The timeline is the practical problem. UNE inspections routinely take weeks. Import paperwork for photovoltaic equipment, which must be declared non-commercial to qualify for customs duty exemptions established in 2021 and confirmed through Resolution No. 169/2025 from the Ministry of Finance and Prices, can stall at customs offices across the island. For a family already managing 18-hour blackouts in Camagüey or Santiago de Cuba, a two-month authorization process is not a minor inconvenience; it is a season of spoiled food, lost work, and failed medical equipment.

Cost further narrows the window.
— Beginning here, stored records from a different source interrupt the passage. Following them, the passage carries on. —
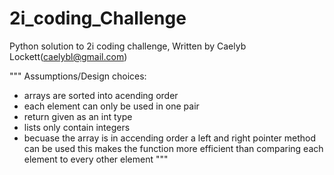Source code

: # 2i_coding_Challenge
Python solution to 2i coding challenge, Written by Caelyb Lockett(caelybl@gmail.com)

""" 
Assumptions/Design choices: 
- arrays are sorted into acending order
- each element can only be used in one pair
- return given as an int type
- lists only contain integers 
- becuase the array is in accending order a left and right pointer method can be used this
  makes the function more efficient than comparing each element to every other element
"""
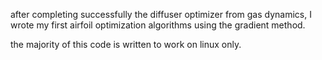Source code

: after completing successfully the diffuser optimizer from gas dynamics, I wrote my first airfoil optimization
algorithms using the gradient method.

the majority of this code is written to work on linux only.
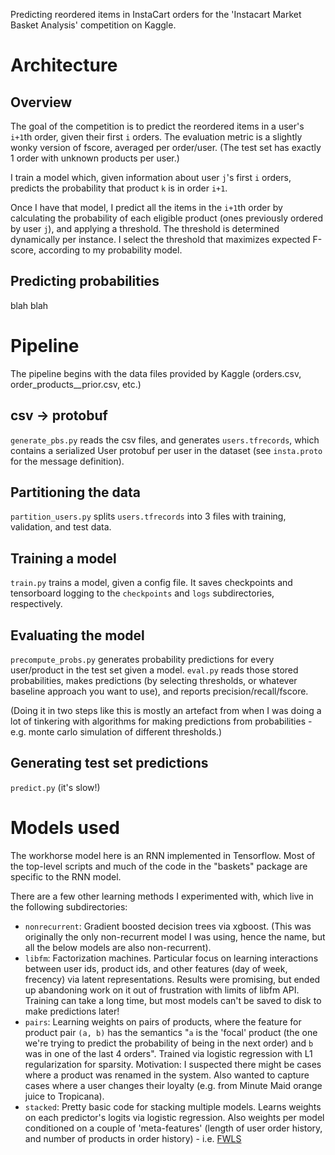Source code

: Predicting reordered items in InstaCart orders for the 'Instacart Market Basket Analysis' competition on Kaggle.

# Architecture

## Overview

The goal of the competition is to predict the reordered items in a user's `i+1`th order, given their first `i` orders. The evaluation metric is a slightly wonky version of fscore, averaged per order/user. (The test set has exactly 1 order with unknown products per user.)

I train a model which, given information about user `j`'s first `i` orders, predicts the probability that product `k` is in order `i+1`.

Once I have that model, I predict all the items in the `i+1`th order by calculating the probability of each eligible product (ones previously ordered by user `j`), and applying a threshold. The threshold is determined dynamically per instance. I select the threshold that maximizes expected F-score, according to my probability model.

## Predicting probabilities

blah blah


# Pipeline

The pipeline begins with the data files provided by Kaggle (orders.csv, order_products__prior.csv, etc.)

## csv -> protobuf

`generate_pbs.py` reads the csv files, and generates `users.tfrecords`, which contains a serialized User protobuf per user in the dataset (see `insta.proto` for the message definition).

## Partitioning the data

`partition_users.py` splits `users.tfrecords` into 3 files with training, validation, and test data.

## Training a model

`train.py` trains a model, given a config file. It saves checkpoints and tensorboard logging to the `checkpoints` and `logs` subdirectories, respectively.

## Evaluating the model

`precompute_probs.py` generates probability predictions for every user/product in the test set given a model. `eval.py` reads those stored probabilities, makes predictions (by selecting thresholds, or whatever baseline approach you want to use), and reports precision/recall/fscore.

(Doing it in two steps like this is mostly an artefact from when I was doing a lot of tinkering with algorithms for making predictions from probabilities - e.g. monte carlo simulation of different thresholds.)

## Generating test set predictions

`predict.py` (it's slow!)

# Models used

The workhorse model here is an RNN implemented in Tensorflow. Most of the top-level scripts and much of the code in the "baskets" package are specific to the RNN model.

There are a few other learning methods I experimented with, which live in the following subdirectories:

- `nonrecurrent`: Gradient boosted decision trees via xgboost. (This was originally the only non-recurrent model I was using, hence the name, but all the below models are also non-recurrent).
- `libfm`: Factorization machines. Particular focus on learning interactions between user ids, product ids, and other features (day of week, frecency) via latent representations. Results were promising, but ended up abandoning work on it out of frustration with limits of libfm API. Training can take a long time, but most models can't be saved to disk to make predictions later!
- `pairs`: Learning weights on pairs of products, where the feature for product pair `(a, b)` has the semantics "`a` is the 'focal' product (the one we're trying to predict the probability of being in the next order) and `b` was in one of the last 4 orders". Trained via logistic regression with L1 regularization for sparsity. Motivation: I suspected there might be cases where a product was renamed in the system. Also wanted to capture cases where a user changes their loyalty (e.g. from Minute Maid orange juice to Tropicana).
- `stacked`: Pretty basic code for stacking multiple models. Learns weights on each predictor's logits via logistic regression. Also weights per model conditioned on a couple of 'meta-features' (length of user order history, and number of products in order history) - i.e. [FWLS](https://arxiv.org/abs/0911.0460)
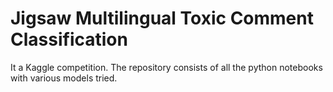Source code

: # Jigsaw Multilingual Toxic Comment Classification

It a Kaggle competition.
The repository consists of all the python notebooks with various models tried.
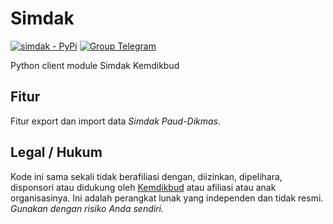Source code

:# Simdak

[![simdak - PyPi](https://img.shields.io/pypi/v/simdak)](https://pypi.org/project/simdak/)
[![Group Telegram](https://img.shields.io/badge/Telegram-Group-blue.svg)](https://t.me/simdak_paud)

Python client module Simdak Kemdikbud

## Fitur

Fitur export dan import data _Simdak Paud-Dikmas_.

## Legal / Hukum

Kode ini sama sekali tidak berafiliasi dengan, diizinkan, dipelihara, disponsori atau didukung oleh [Kemdikbud](https://kemdikbud.go.id/) atau afiliasi atau anak organisasinya. Ini adalah perangkat lunak yang independen dan tidak resmi. _Gunakan dengan risiko Anda sendiri._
Solar panels in Cuba must be purchased in foreign currency, pricing out the vast majority of citizens paid in Cuban pesos. As CiberCuba reported in October 2025, the solar divide has created a visible new inequality: some Cubans run lights, refrigerators, and fans through the blackouts while most of their neighbors do not. Cuban President Miguel Díaz-Canel has acknowledged the disparity, though he has characterized it as "smaller" than critics contend.

AI-generated illustration
AI-generated illustration

Then came Resolution 76/2025, published in Cuba's Official Gazette on March 26, 2026. Issued by the Ministry of Energy and Mines, it introduces a model in which individuals and businesses purchase solar power capacity within the state-controlled grid rather than installing independent systems. One kilowatt contracted for 20 years costs $600, down from the MLC equivalent of $1,500 when a similar scheme was introduced in 2021. Shorter terms run $312 for ten years, $168 for five, and $90 for two, with each contracted kilowatt yielding a monthly discount of 125 kilowatt-hours on the customer's bill. What Resolution 76/2025 does not do is reduce the authorization requirements for independent installation. It redirects would-be solar adopters toward a state-managed service, payable in U.S. dollars, with the government retaining control of the hardware and the grid connection.
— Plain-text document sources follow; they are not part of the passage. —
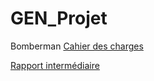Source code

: # GEN_Projet
Bomberman
[Cahier des charges](https://docs.google.com/document/d/1gEFozNPFDPm2C9ztvQGUj8_0yCoesBJhk9zUMkcginA/edit?usp=sharing)

[Rapport intermédiaire](https://docs.google.com/document/d/11oqu3t9ncLUgkLQaShhbz3bx1tn_qMQ9Hgxr0MF6MIk/edit?usp=sharing)
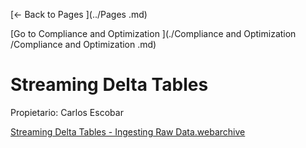 [← Back to Pages ](../Pages .md)

[Go to Compliance and Optimization ](./Compliance and Optimization /Compliance and Optimization .md)

# Streaming Delta Tables

Propietario: Carlos Escobar

[Streaming Delta Tables - Ingesting Raw Data.webarchive](Streaming%20Delta%20Tables%20a4b80738bd9642a4a46caa932c4755c1/Streaming_Delta_Tables_-_Ingesting_Raw_Data.webarchive)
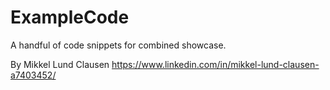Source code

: # ExampleCode
A handful of code snippets for combined showcase.

By Mikkel Lund Clausen
https://www.linkedin.com/in/mikkel-lund-clausen-a7403452/
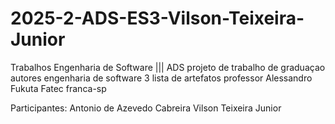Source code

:# 2025-2-ADS-ES3-Vilson-Teixeira-Junior
Trabalhos Engenharia de Software ||| ADS
projeto de trabalho de graduaçao
autores
engenharia de software 3
lista de artefatos
professor Alessandro Fukuta Fatec franca-sp

Participantes:
Antonio de Azevedo Cabreira
Vilson Teixeira Junior

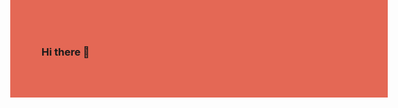 ### Hi there 👋

<!--
**aryamanprince/aryamanprince** is a ✨ _special_ ✨ repository because its `README.md` (this file) appears on your GitHub profile.

Here are some ideas to get you started:

- 🔭 I’m currently working on ...
- 🌱 I’m currently learning ...
- 👯 I’m looking to collaborate on ...
- 🤔 I’m looking for help with ...
- 💬 Ask me about ...
- 📫 How to reach me: ...
- 😄 Pronouns: ...
- ⚡ Fun fact: ...
-->
<style>
  body{
   background-color: #e46855;
   height: 4em;
  }
  <body>
    <img src="https://www.google.com/imgres?imgurl=https%3A%2F%2Fwww.rathinamcollege.edu.in%2Fwp-content%2Fuploads%2F2020%2F06%2FAi-ml.png&imgrefurl=https%3A%2F%2Fwww.rathinamcollege.edu.in%2Fblog%2Fartificial-intelligence-and-machine-learning-in-2020%2F&tbnid=Gcytk2JzmsRN6M&vet=12ahUKEwjexsmwwd_sAhWKNisKHdkhBkkQMygCegUIARCdAQ..i&docid=u5QXfgrR9WBSWM&w=1000&h=560&itg=1&q=ai%20and%20ml%20hd%20images&hl=en&ved=2ahUKEwjexsmwwd_sAhWKNisKHdkhBkkQMygCegUIARCdAQ">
The institutions that benefit from this arrangement are clear. Approved installers working within the state framework bypass the bottlenecks that private buyers face. UNE gains both the metering relationship and, under Resolution 76/2025, hard currency revenue. Private buyers without approved installer relationships, and the growing informal solar installation market that has emerged across Havana, Santiago de Cuba, and Camagüey, absorb the compliance risk. Installing without authorization carries penalties under Cuba's energy regulations, though enforcement has been uneven in practice.
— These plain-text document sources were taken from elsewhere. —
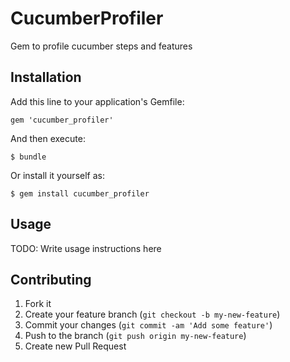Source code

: # CucumberProfiler

Gem to profile cucumber steps and features

## Installation

Add this line to your application's Gemfile:

    gem 'cucumber_profiler'

And then execute:

    $ bundle

Or install it yourself as:

    $ gem install cucumber_profiler

## Usage

TODO: Write usage instructions here

## Contributing

1. Fork it
2. Create your feature branch (`git checkout -b my-new-feature`)
3. Commit your changes (`git commit -am 'Add some feature'`)
4. Push to the branch (`git push origin my-new-feature`)
5. Create new Pull Request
The government's stated justification for tight control is a national solar expansion it presents as progress. Cuba's plan calls for 55 solar parks of 21.8 MW each, targeting a total of 1,200 MW by the end of 2025 and 2,000 MW by 2028. Chinese companies operating through the Belt and Road Initiative delivered a 12 MW photovoltaic plant in 2024 and launched a 35 MW project in 2025. In March 2025, Granma reported that 5,000 solar panels donated by China were being installed, with half allocated to hospitals, maternity homes, senior centers, banks, and radio stations. Brazil sent 300 panel kits in 2025 as well, and China's Ambassador to Havana, Hua Xi, pledged further solar projects following one of the major blackouts. The results registered in February 2026, when Cuba set consecutive daily generation records of 800 MW and then 900 MW, milestones the Ministry of Energy and Mines celebrated publicly.

Those records also illustrate the asymmetry at the core of Cuba's energy politics. The same government that hit a 900 MW solar record in February 2026 published regulations the following month requiring its citizens to seek permission before installing a single panel on their own roof. The Antonio Guiteras Thermoelectric Power Plant, Cuba's largest, has suffered repeated breakdowns central to the ongoing crisis, failures rooted in decades of underinvestment and bureaucratic neglect. Energy expert Jorge Piñón has warned that genuine recovery requires three to five years and $8 to $10 billion. The authorization framework for private solar installation, far from accelerating that recovery, inserts the state as gatekeeper over the one energy solution that requires no functioning grid at all.